Analizując tabelę wyników, można zaobserwować:

  • znaczący spadek stężenia glukozy w ślinie badanych osób, szczególnie wyraźny spadek u osób z cukrzycą. Stężenie glukozy u diabetyków po zastosowaniu MPE™ było zbliżone do tego, które obserwujemy u osób zdrowych.
  • reakcja z MPE™ zachodzi do osiągnięcia pewnego minimalnego poziomu glukozy w ślinie, następnie reakcja blokowana jest prawdopodobnie przez specyficzne molekuły – inhibitory występujące w ślinie.

Dyskusja i wnioski

W wielu badaniach klinicznych zaobserwowano, że zęby pacjentów chorych na cukrzycę są w szczególnie wysokim stopniu narażone na próchnicę. Próchnica zębów powstaje w wyniku metabolizowania węglowodanów przez specyficzne dla jamy ustnej bakterie, takie jak np. Streptococcus mutans, Lactobacillus sp., do kwasu mlekowego, który powoduje obniżenie pH jamy ustnej i demineralizację tkanek twardych, co skutkuje powstaniem ubytku.
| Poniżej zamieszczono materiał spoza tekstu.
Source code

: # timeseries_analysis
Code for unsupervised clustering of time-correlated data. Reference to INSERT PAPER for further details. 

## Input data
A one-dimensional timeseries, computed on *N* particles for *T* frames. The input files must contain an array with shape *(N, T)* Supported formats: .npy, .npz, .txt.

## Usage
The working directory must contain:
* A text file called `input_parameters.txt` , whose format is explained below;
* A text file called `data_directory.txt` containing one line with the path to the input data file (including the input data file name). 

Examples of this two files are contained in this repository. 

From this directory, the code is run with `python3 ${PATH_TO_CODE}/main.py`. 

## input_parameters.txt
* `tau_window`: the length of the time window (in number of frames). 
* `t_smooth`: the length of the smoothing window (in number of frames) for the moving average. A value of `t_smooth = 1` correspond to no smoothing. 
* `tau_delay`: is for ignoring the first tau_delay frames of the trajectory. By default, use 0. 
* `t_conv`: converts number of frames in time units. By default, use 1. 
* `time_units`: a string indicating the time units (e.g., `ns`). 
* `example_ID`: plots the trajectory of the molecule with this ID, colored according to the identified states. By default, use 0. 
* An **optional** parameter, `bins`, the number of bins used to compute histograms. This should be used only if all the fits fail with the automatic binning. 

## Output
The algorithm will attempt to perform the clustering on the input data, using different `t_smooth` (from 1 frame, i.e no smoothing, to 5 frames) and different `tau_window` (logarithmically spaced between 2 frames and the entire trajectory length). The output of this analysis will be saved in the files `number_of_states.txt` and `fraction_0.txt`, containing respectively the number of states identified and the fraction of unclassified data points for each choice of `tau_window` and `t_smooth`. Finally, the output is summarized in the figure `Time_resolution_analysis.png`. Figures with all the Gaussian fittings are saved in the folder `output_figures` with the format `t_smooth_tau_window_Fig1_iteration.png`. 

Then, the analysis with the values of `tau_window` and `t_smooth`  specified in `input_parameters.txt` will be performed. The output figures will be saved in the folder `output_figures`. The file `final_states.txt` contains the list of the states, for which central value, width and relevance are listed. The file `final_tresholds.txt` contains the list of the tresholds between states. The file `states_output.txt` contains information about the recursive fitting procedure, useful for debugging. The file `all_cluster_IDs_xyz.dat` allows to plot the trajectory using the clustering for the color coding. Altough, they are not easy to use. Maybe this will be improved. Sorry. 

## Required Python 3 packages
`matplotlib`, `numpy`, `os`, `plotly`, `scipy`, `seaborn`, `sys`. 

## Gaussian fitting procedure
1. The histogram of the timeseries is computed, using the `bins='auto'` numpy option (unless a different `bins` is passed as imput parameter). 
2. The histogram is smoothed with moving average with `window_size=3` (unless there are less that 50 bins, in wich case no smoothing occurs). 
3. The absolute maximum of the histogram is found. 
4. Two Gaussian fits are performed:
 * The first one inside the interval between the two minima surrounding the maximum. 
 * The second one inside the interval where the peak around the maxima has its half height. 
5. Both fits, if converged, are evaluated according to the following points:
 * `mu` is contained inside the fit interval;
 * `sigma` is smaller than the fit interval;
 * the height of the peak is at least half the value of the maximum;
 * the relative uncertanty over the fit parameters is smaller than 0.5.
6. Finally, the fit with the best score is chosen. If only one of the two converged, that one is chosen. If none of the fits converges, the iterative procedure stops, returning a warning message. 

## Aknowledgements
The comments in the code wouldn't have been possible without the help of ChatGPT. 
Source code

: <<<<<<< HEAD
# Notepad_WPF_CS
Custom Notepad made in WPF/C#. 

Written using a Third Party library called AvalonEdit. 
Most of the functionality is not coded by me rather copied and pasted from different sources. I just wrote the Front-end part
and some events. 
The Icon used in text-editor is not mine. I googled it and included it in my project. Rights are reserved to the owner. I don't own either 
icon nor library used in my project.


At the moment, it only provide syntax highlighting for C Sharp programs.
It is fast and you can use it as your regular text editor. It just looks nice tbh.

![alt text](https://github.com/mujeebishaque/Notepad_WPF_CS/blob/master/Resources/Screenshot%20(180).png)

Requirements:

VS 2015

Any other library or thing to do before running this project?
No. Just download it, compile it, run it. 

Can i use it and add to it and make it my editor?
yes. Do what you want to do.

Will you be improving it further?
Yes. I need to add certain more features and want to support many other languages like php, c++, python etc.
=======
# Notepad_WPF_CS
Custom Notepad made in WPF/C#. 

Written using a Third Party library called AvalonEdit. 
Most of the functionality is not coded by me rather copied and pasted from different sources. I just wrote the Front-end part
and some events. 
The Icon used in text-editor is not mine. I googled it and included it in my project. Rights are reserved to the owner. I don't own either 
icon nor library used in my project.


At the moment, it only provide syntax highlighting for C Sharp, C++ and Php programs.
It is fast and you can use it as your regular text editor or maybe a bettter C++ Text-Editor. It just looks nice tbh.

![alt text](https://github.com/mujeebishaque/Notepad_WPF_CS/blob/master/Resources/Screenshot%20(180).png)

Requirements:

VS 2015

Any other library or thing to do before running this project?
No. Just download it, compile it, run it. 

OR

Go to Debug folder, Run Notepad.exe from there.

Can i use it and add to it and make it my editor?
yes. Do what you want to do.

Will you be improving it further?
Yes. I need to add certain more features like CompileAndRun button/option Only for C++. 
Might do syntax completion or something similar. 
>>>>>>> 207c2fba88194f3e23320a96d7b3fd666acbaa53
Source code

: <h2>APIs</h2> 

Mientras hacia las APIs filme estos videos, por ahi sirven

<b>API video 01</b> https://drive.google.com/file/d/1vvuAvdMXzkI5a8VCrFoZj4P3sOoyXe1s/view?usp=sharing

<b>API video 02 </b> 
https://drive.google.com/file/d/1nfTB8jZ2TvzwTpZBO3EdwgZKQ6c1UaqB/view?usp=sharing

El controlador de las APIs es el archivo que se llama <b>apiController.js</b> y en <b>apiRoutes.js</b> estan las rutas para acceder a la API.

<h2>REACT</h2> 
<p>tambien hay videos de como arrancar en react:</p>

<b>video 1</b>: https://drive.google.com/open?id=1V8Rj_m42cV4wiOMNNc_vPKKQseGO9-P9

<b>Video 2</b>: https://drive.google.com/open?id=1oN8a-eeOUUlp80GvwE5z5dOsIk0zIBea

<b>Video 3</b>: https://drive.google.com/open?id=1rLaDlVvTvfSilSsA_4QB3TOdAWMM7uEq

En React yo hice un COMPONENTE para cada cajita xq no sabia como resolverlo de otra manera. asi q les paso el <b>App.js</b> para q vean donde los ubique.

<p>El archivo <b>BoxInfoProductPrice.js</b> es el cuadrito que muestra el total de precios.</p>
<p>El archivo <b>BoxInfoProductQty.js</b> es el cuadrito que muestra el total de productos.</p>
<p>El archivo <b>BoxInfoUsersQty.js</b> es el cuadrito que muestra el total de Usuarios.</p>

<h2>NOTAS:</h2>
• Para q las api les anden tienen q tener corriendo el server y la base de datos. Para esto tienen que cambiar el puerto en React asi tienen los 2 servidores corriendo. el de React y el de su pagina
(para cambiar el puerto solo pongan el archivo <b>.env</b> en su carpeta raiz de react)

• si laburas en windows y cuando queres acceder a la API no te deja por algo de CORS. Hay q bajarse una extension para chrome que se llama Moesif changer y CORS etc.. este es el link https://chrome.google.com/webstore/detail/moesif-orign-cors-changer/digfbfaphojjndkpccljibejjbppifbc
Ilość D-glukozy jako substratu wykorzystywanego przez bakterie w ślinie (w fizjologicznym stężeniu 50 μM) wynosi w przybliżeniu 0.047 nmol/min na 106 bakterii.

Zaawansowana próchnica zębów prowadzi do powikłań w obrębie miazgi zębowej, co może doprowadzić nawet do utraty zęba.

W tym badaniu udowodniono, że jest możliwe zmniejszenie ilości glukozy w ślinie ex-vivo u pacjentów chorych na cukrzycę. Dzięki zastosowaniu MPE w produktach do higieny jamy ustnej można kontrolować ilość glukozy w ślinie diabetyków, utrzymując stężenie glukozy zbliżone do tego występującego u osób zdrowych. Mimo, że niektórzy naukowcy nie są przekonani, że istnieje zależność pomiędzy występowaniem choroby cukrzycowej a wyższym ryzykiem wystąpienia próchnicy zębów, to nie można wykluczyć, że nadmiar stężenia glukozy z ślinie diabetyków (4-5 x wyższe niż u osoby zdrowej) jest czynnikiem ryzyka wystąpienia próchnicy zębów.

Nie można oczywiście zakładać, że obniżenie stężenia glukozy w ślinie diabetyków rozwiąże wszystkie problemy związane z jamą ustną, na jakie narażeni są chorzy na cukrzycę.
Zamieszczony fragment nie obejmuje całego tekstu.